THE PROBLEM: Return the records word for word. Pictures do not belong in the copy.

MATERIAL PROVIDED:

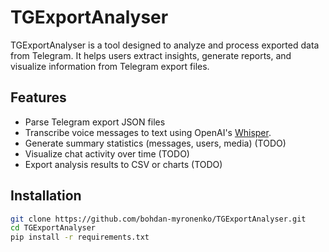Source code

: # TGExportAnalyser

TGExportAnalyser is a tool designed to analyze and process exported data from Telegram. It helps users extract insights, generate reports, and visualize information from Telegram export files.

## Features

- Parse Telegram export JSON files
- Transcribe voice messages to text using OpenAI's [Whisper](https://github.com/openai/whisper).
- Generate summary statistics (messages, users, media) (TODO)
- Visualize chat activity over time (TODO)
- Export analysis results to CSV or charts (TODO)

## Installation

```bash
git clone https://github.com/bohdan-myronenko/TGExportAnalyser.git
cd TGExportAnalyser
pip install -r requirements.txt
```
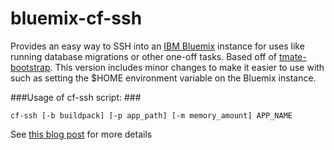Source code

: bluemix-cf-ssh
==============

Provides an easy way to SSH into an [IBM Bluemix](http://bluemix.net) instance for uses like running database migrations or other one-off tasks. Based off of [tmate-bootstrap](https://github.com/drnic/tmate-bootstrap/tree/cf-ssh-script). This version includes minor changes to make it easier to use with  such as setting the $HOME environment variable on the Bluemix instance.

###Usage of cf-ssh script: ###
```
cf-ssh [-b buildpack] [-p app_path] [-m memory_amount] APP_NAME
```

See [this blog post](https://developer.ibm.com/bluemix/?p=3743&preview=1&_ppp=1bc70e4e2d) for more details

SOLUTION TO THIS EXERCISE:
Source code

: # TGExportAnalyser

TGExportAnalyser is a tool designed to analyze and process exported data from Telegram. It helps users extract insights, generate reports, and visualize information from Telegram export files.

## Features

- Parse Telegram export JSON files
- Transcribe voice messages to text using OpenAI's [Whisper](https://github.com/openai/whisper).
- Generate summary statistics (messages, users, media) (TODO)
- Visualize chat activity over time (TODO)
- Export analysis results to CSV or charts (TODO)

## Installation

```bash
git clone https://github.com/bohdan-myronenko/TGExportAnalyser.git
cd TGExportAnalyser
pip install -r requirements.txt
```
Source code

: bluemix-cf-ssh
==============

Provides an easy way to SSH into an [IBM Bluemix](http://bluemix.net) instance for uses like running database migrations or other one-off tasks. Based off of [tmate-bootstrap](https://github.com/drnic/tmate-bootstrap/tree/cf-ssh-script). This version includes minor changes to make it easier to use with  such as setting the $HOME environment variable on the Bluemix instance.

###Usage of cf-ssh script: ###
```
cf-ssh [-b buildpack] [-p app_path] [-m memory_amount] APP_NAME
```

See [this blog post](https://developer.ibm.com/bluemix/?p=3743&preview=1&_ppp=1bc70e4e2d) for more details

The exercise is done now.